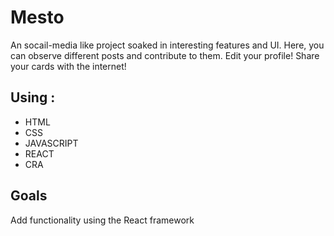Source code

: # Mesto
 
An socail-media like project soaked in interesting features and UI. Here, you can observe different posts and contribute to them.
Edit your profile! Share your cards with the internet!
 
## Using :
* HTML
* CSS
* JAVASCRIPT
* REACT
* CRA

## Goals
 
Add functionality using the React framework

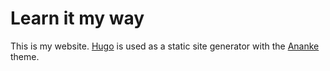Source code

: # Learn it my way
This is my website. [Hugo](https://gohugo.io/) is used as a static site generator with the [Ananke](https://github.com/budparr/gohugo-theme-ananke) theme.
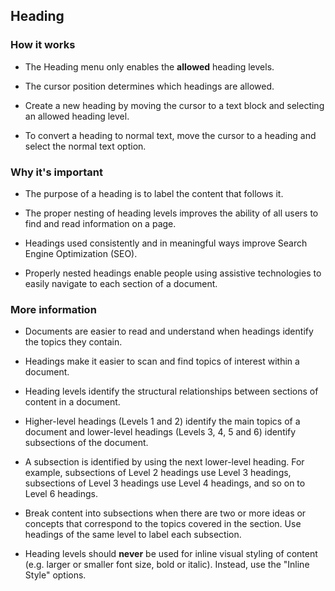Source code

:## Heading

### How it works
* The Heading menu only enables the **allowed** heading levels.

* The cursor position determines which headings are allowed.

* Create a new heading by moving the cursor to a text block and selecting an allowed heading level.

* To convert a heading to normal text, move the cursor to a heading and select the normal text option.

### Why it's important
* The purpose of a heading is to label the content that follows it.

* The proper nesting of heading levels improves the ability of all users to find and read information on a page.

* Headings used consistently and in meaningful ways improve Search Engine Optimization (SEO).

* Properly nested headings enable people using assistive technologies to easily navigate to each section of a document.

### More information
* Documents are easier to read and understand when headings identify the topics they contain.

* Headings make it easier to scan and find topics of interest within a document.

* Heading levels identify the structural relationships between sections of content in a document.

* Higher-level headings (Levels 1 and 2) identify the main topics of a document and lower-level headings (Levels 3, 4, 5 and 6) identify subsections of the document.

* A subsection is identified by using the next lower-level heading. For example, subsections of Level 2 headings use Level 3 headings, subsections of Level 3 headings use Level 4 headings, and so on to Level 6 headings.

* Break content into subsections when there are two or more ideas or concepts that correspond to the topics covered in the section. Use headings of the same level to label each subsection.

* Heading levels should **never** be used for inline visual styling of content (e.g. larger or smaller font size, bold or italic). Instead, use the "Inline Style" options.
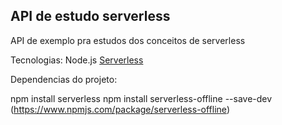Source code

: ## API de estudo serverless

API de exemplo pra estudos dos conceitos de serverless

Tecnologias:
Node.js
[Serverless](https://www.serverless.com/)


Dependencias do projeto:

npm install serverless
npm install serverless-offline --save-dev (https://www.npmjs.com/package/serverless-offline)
━━━━━━━━━━
Exercise description =
Could you repeat every record exactly as written, with the pictures left out?

Exercise solution =
Source code

: # Mesto
 
An socail-media like project soaked in interesting features and UI. Here, you can observe different posts and contribute to them.
Edit your profile! Share your cards with the internet!
 
## Using :
* HTML
* CSS
* JAVASCRIPT
* REACT
* CRA

## Goals
 
Add functionality using the React framework

Source code

: # Learn it my way
This is my website. [Hugo](https://gohugo.io/) is used as a static site generator with the [Ananke](https://github.com/budparr/gohugo-theme-ananke) theme.
Source code

:## Heading

### How it works
* The Heading menu only enables the **allowed** heading levels.

* The cursor position determines which headings are allowed.

* Create a new heading by moving the cursor to a text block and selecting an allowed heading level.

* To convert a heading to normal text, move the cursor to a heading and select the normal text option.

### Why it's important
* The purpose of a heading is to label the content that follows it.

* The proper nesting of heading levels improves the ability of all users to find and read information on a page.

* Headings used consistently and in meaningful ways improve Search Engine Optimization (SEO).

* Properly nested headings enable people using assistive technologies to easily navigate to each section of a document.

### More information
* Documents are easier to read and understand when headings identify the topics they contain.

* Headings make it easier to scan and find topics of interest within a document.

* Heading levels identify the structural relationships between sections of content in a document.

* Higher-level headings (Levels 1 and 2) identify the main topics of a document and lower-level headings (Levels 3, 4, 5 and 6) identify subsections of the document.

* A subsection is identified by using the next lower-level heading. For example, subsections of Level 2 headings use Level 3 headings, subsections of Level 3 headings use Level 4 headings, and so on to Level 6 headings.

* Break content into subsections when there are two or more ideas or concepts that correspond to the topics covered in the section. Use headings of the same level to label each subsection.

* Heading levels should **never** be used for inline visual styling of content (e.g. larger or smaller font size, bold or italic). Instead, use the "Inline Style" options.
Source code

: ## API de estudo serverless

API de exemplo pra estudos dos conceitos de serverless

Tecnologias:
Node.js
[Serverless](https://www.serverless.com/)


Dependencias do projeto:

npm install serverless
npm install serverless-offline --save-dev (https://www.npmjs.com/package/serverless-offline)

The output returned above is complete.